◆ TASK DIRECTIONS
Count the lines below that contain the word "窗口处理函数", and give only that number.

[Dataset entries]
┄┄┄┄┄┄
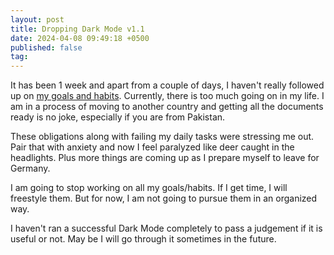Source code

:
```yaml
---
layout: post
title: Dropping Dark Mode v1.1
date: 2024-04-08 09:49:18 +0500
published: false
tag:
---
```


It has been 1 week and apart from a couple of days, I haven't really followed up on [my goals and habits](_posts/2024-03-31-goals-for-april-2024-dark-mode-v1-1.md). Currently, there is too much going on in my life. I am in a process of moving to another country and getting all the documents ready is no joke, especially if you are from Pakistan.

These obligations along with failing my daily tasks were stressing me out. Pair that with anxiety and now I feel paralyzed like deer caught in the headlights. Plus more things are coming up as I prepare myself to leave for Germany.

I am going to stop working on all my goals/habits. If I get time, I will freestyle them. But for now, I am not going to pursue them in an organized way.

I haven't ran a successful Dark Mode completely to pass a judgement if it is useful or not. May be I will go through it sometimes in the future.
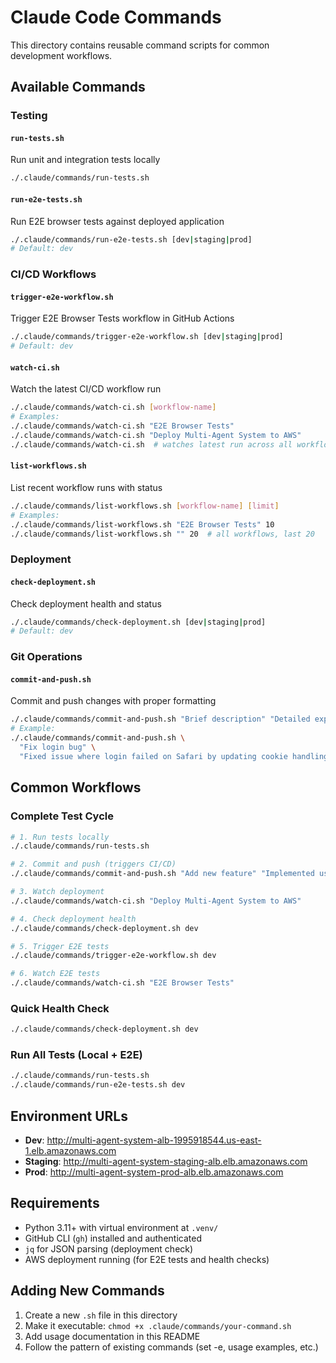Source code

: # Claude Code Commands

This directory contains reusable command scripts for common development workflows.

## Available Commands

### Testing

#### `run-tests.sh`
Run unit and integration tests locally
```bash
./.claude/commands/run-tests.sh
```

#### `run-e2e-tests.sh`
Run E2E browser tests against deployed application
```bash
./.claude/commands/run-e2e-tests.sh [dev|staging|prod]
# Default: dev
```

### CI/CD Workflows

#### `trigger-e2e-workflow.sh`
Trigger E2E Browser Tests workflow in GitHub Actions
```bash
./.claude/commands/trigger-e2e-workflow.sh [dev|staging|prod]
# Default: dev
```

#### `watch-ci.sh`
Watch the latest CI/CD workflow run
```bash
./.claude/commands/watch-ci.sh [workflow-name]
# Examples:
./.claude/commands/watch-ci.sh "E2E Browser Tests"
./.claude/commands/watch-ci.sh "Deploy Multi-Agent System to AWS"
./.claude/commands/watch-ci.sh  # watches latest run across all workflows
```

#### `list-workflows.sh`
List recent workflow runs with status
```bash
./.claude/commands/list-workflows.sh [workflow-name] [limit]
# Examples:
./.claude/commands/list-workflows.sh "E2E Browser Tests" 10
./.claude/commands/list-workflows.sh "" 20  # all workflows, last 20
```

### Deployment

#### `check-deployment.sh`
Check deployment health and status
```bash
./.claude/commands/check-deployment.sh [dev|staging|prod]
# Default: dev
```

### Git Operations

#### `commit-and-push.sh`
Commit and push changes with proper formatting
```bash
./.claude/commands/commit-and-push.sh "Brief description" "Detailed explanation"
# Example:
./.claude/commands/commit-and-push.sh \
  "Fix login bug" \
  "Fixed issue where login failed on Safari by updating cookie handling"
```

## Common Workflows

### Complete Test Cycle
```bash
# 1. Run tests locally
./.claude/commands/run-tests.sh

# 2. Commit and push (triggers CI/CD)
./.claude/commands/commit-and-push.sh "Add new feature" "Implemented user profile page"

# 3. Watch deployment
./.claude/commands/watch-ci.sh "Deploy Multi-Agent System to AWS"

# 4. Check deployment health
./.claude/commands/check-deployment.sh dev

# 5. Trigger E2E tests
./.claude/commands/trigger-e2e-workflow.sh dev

# 6. Watch E2E tests
./.claude/commands/watch-ci.sh "E2E Browser Tests"
```

### Quick Health Check
```bash
./.claude/commands/check-deployment.sh dev
```

### Run All Tests (Local + E2E)
```bash
./.claude/commands/run-tests.sh
./.claude/commands/run-e2e-tests.sh dev
```

## Environment URLs

- **Dev**: http://multi-agent-system-alb-1995918544.us-east-1.elb.amazonaws.com
- **Staging**: http://multi-agent-system-staging-alb.elb.amazonaws.com
- **Prod**: http://multi-agent-system-prod-alb.elb.amazonaws.com

## Requirements

- Python 3.11+ with virtual environment at `.venv/`
- GitHub CLI (`gh`) installed and authenticated
- `jq` for JSON parsing (deployment check)
- AWS deployment running (for E2E tests and health checks)

## Adding New Commands

1. Create a new `.sh` file in this directory
2. Make it executable: `chmod +x .claude/commands/your-command.sh`
3. Add usage documentation in this README
4. Follow the pattern of existing commands (set -e, usage examples, etc.)
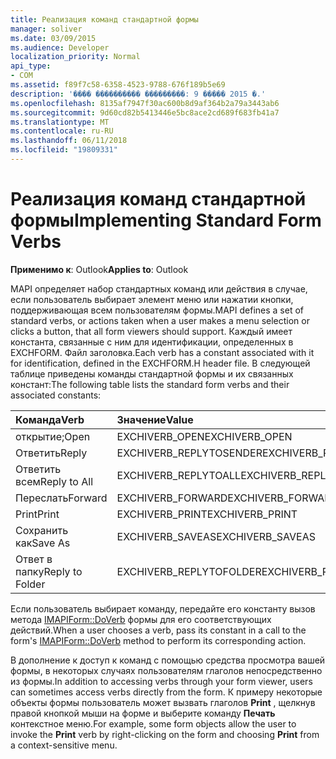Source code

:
 ```yaml
---
title: Реализация команд стандартной формы
manager: soliver
ms.date: 03/09/2015
ms.audience: Developer
localization_priority: Normal
api_type:
- COM
ms.assetid: f89f7c58-6358-4523-9788-676f189b5e69
description: '���� ���������� ���������: 9 ����� 2015 �.'
ms.openlocfilehash: 8135af7947f30ac600b8d9af364b2a79a3443ab6
ms.sourcegitcommit: 9d60cd82b5413446e5bc8ace2cd689f683fb41a7
ms.translationtype: MT
ms.contentlocale: ru-RU
ms.lasthandoff: 06/11/2018
ms.locfileid: "19809331"
---
```

# <a name="implementing-standard-form-verbs"></a><span data-ttu-id="0a188-103">Реализация команд стандартной формы</span><span class="sxs-lookup"><span data-stu-id="0a188-103">Implementing Standard Form Verbs</span></span>

  
  
<span data-ttu-id="0a188-104">**Применимо к**: Outlook</span><span class="sxs-lookup"><span data-stu-id="0a188-104">**Applies to**: Outlook</span></span> 
  
<span data-ttu-id="0a188-105">MAPI определяет набор стандартных команд или действия в случае, если пользователь выбирает элемент меню или нажатии кнопки, поддерживающая всем пользователям формы.</span><span class="sxs-lookup"><span data-stu-id="0a188-105">MAPI defines a set of standard verbs, or actions taken when a user makes a menu selection or clicks a button, that all form viewers should support.</span></span> <span data-ttu-id="0a188-106">Каждый имеет константа, связанные с ним для идентификации, определенных в EXCHFORM. Файл заголовка.</span><span class="sxs-lookup"><span data-stu-id="0a188-106">Each verb has a constant associated with it for identification, defined in the EXCHFORM.H header file.</span></span> <span data-ttu-id="0a188-107">В следующей таблице приведены команды стандартной формы и их связанных констант:</span><span class="sxs-lookup"><span data-stu-id="0a188-107">The following table lists the standard form verbs and their associated constants:</span></span>
  
|<span data-ttu-id="0a188-108">**Команда**</span><span class="sxs-lookup"><span data-stu-id="0a188-108">**Verb**</span></span>|<span data-ttu-id="0a188-109">**Значение**</span><span class="sxs-lookup"><span data-stu-id="0a188-109">**Value**</span></span>|
|:-----|:-----|
|<span data-ttu-id="0a188-110">открытие;</span><span class="sxs-lookup"><span data-stu-id="0a188-110">Open</span></span>  <br/> |<span data-ttu-id="0a188-111">EXCHIVERB_OPEN</span><span class="sxs-lookup"><span data-stu-id="0a188-111">EXCHIVERB_OPEN</span></span>  <br/> |
|<span data-ttu-id="0a188-112">Ответить</span><span class="sxs-lookup"><span data-stu-id="0a188-112">Reply</span></span>  <br/> |<span data-ttu-id="0a188-113">EXCHIVERB_REPLYTOSENDER</span><span class="sxs-lookup"><span data-stu-id="0a188-113">EXCHIVERB_REPLYTOSENDER</span></span>  <br/> |
|<span data-ttu-id="0a188-114">Ответить всем</span><span class="sxs-lookup"><span data-stu-id="0a188-114">Reply to All</span></span>  <br/> |<span data-ttu-id="0a188-115">EXCHIVERB_REPLYTOALL</span><span class="sxs-lookup"><span data-stu-id="0a188-115">EXCHIVERB_REPLYTOALL</span></span>  <br/> |
|<span data-ttu-id="0a188-116">Переслать</span><span class="sxs-lookup"><span data-stu-id="0a188-116">Forward</span></span>  <br/> |<span data-ttu-id="0a188-117">EXCHIVERB_FORWARD</span><span class="sxs-lookup"><span data-stu-id="0a188-117">EXCHIVERB_FORWARD</span></span>  <br/> |
|<span data-ttu-id="0a188-118">Print</span><span class="sxs-lookup"><span data-stu-id="0a188-118">Print</span></span>  <br/> |<span data-ttu-id="0a188-119">EXCHIVERB_PRINT</span><span class="sxs-lookup"><span data-stu-id="0a188-119">EXCHIVERB_PRINT</span></span>  <br/> |
|<span data-ttu-id="0a188-120">Сохранить как</span><span class="sxs-lookup"><span data-stu-id="0a188-120">Save As</span></span>  <br/> |<span data-ttu-id="0a188-121">EXCHIVERB_SAVEAS</span><span class="sxs-lookup"><span data-stu-id="0a188-121">EXCHIVERB_SAVEAS</span></span>  <br/> |
|<span data-ttu-id="0a188-122">Ответ в папку</span><span class="sxs-lookup"><span data-stu-id="0a188-122">Reply to Folder</span></span>  <br/> |<span data-ttu-id="0a188-123">EXCHIVERB_REPLYTOFOLDER</span><span class="sxs-lookup"><span data-stu-id="0a188-123">EXCHIVERB_REPLYTOFOLDER</span></span>  <br/> |
   
<span data-ttu-id="0a188-124">Если пользователь выбирает команду, передайте его константу вызов метода [IMAPIForm::DoVerb](imapiform-doverb.md) формы для его соответствующих действий.</span><span class="sxs-lookup"><span data-stu-id="0a188-124">When a user chooses a verb, pass its constant in a call to the form's [IMAPIForm::DoVerb](imapiform-doverb.md) method to perform its corresponding action.</span></span> 
  
<span data-ttu-id="0a188-125">В дополнение к доступ к команд с помощью средства просмотра вашей формы, в некоторых случаях пользователям глаголов непосредственно из формы.</span><span class="sxs-lookup"><span data-stu-id="0a188-125">In addition to accessing verbs through your form viewer, users can sometimes access verbs directly from the form.</span></span> <span data-ttu-id="0a188-126">К примеру некоторые объекты формы пользователь может вызвать глаголов **Print** , щелкнув правой кнопкой мыши на форме и выберите команду **Печать** контекстное меню.</span><span class="sxs-lookup"><span data-stu-id="0a188-126">For example, some form objects allow the user to invoke the **Print** verb by right-clicking on the form and choosing **Print** from a context-sensitive menu.</span></span> 
  

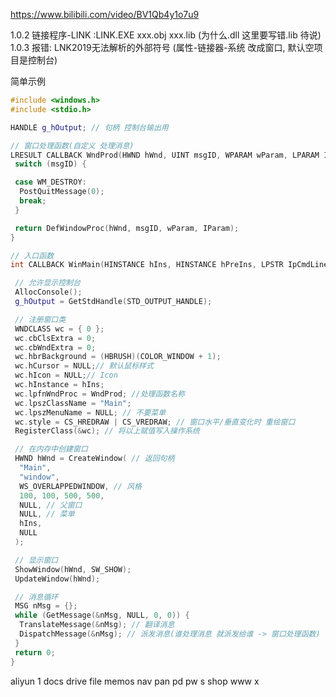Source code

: <https://www.bilibili.com/video/BV1Qb4y1o7u9>

1.0.2 链接程序-LINK :LINK.EXE xxx.obj xxx.lib (为什么.dll 这里要写错.lib 待说)
1.0.3 报错: LNK2019无法解析的外部符号 (属性-链接器-系统 改成窗口, 默认空项目是控制台)

简单示例

```cpp
#include <windows.h>
#include <stdio.h>

HANDLE g_hOutput; // 句柄 控制台输出用

// 窗口处理函数(自定义 处理消息)
LRESULT CALLBACK WndProd(HWND hWnd, UINT msgID, WPARAM wParam, LPARAM IParam) {
 switch (msgID) {

 case WM_DESTROY:
  PostQuitMessage(0);
  break;
 }

 return DefWindowProc(hWnd, msgID, wParam, IParam);
}

// 入口函数
int CALLBACK WinMain(HINSTANCE hIns, HINSTANCE hPreIns, LPSTR IpCmdLine, int nCmdShow) {

 // 允许显示控制台
 AllocConsole();
 g_hOutput = GetStdHandle(STD_OUTPUT_HANDLE);

 // 注册窗口类
 WNDCLASS wc = { 0 };
 wc.cbClsExtra = 0;
 wc.cbWndExtra = 0;
 wc.hbrBackground = (HBRUSH)(COLOR_WINDOW + 1);
 wc.hCursor = NULL;// 默认鼠标样式
 wc.hIcon = NULL;// Icon
 wc.hInstance = hIns;
 wc.lpfnWndProc = WndProd; //处理函数名称
 wc.lpszClassName = "Main";
 wc.lpszMenuName = NULL; // 不要菜单
 wc.style = CS_HREDRAW | CS_VREDRAW; // 窗口水平/垂直变化时 重绘窗口
 RegisterClass(&wc); // 将以上赋值写入操作系统

 // 在内存中创建窗口
 HWND hWnd = CreateWindow( // 返回句柄
  "Main",
  "window",
  WS_OVERLAPPEDWINDOW, // 风格
  100, 100, 500, 500,
  NULL, // 父窗口
  NULL, // 菜单
  hIns,
  NULL
 );

 // 显示窗口
 ShowWindow(hWnd, SW_SHOW);
 UpdateWindow(hWnd);

 // 消息循环
 MSG nMsg = {};
 while (GetMessage(&nMsg, NULL, 0, 0)) {
  TranslateMessage(&nMsg); // 翻译消息
  DispatchMessage(&nMsg); // 派发消息(谁处理消息 就派发给谁 -> 窗口处理函数)
 }
 return 0;
}
```

aliyun 1
docs
drive
file
memos
nav
pan
pd
pw
s
shop
www
x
┄┄┄┄┄┄
◆ SOLVED PROBLEM
2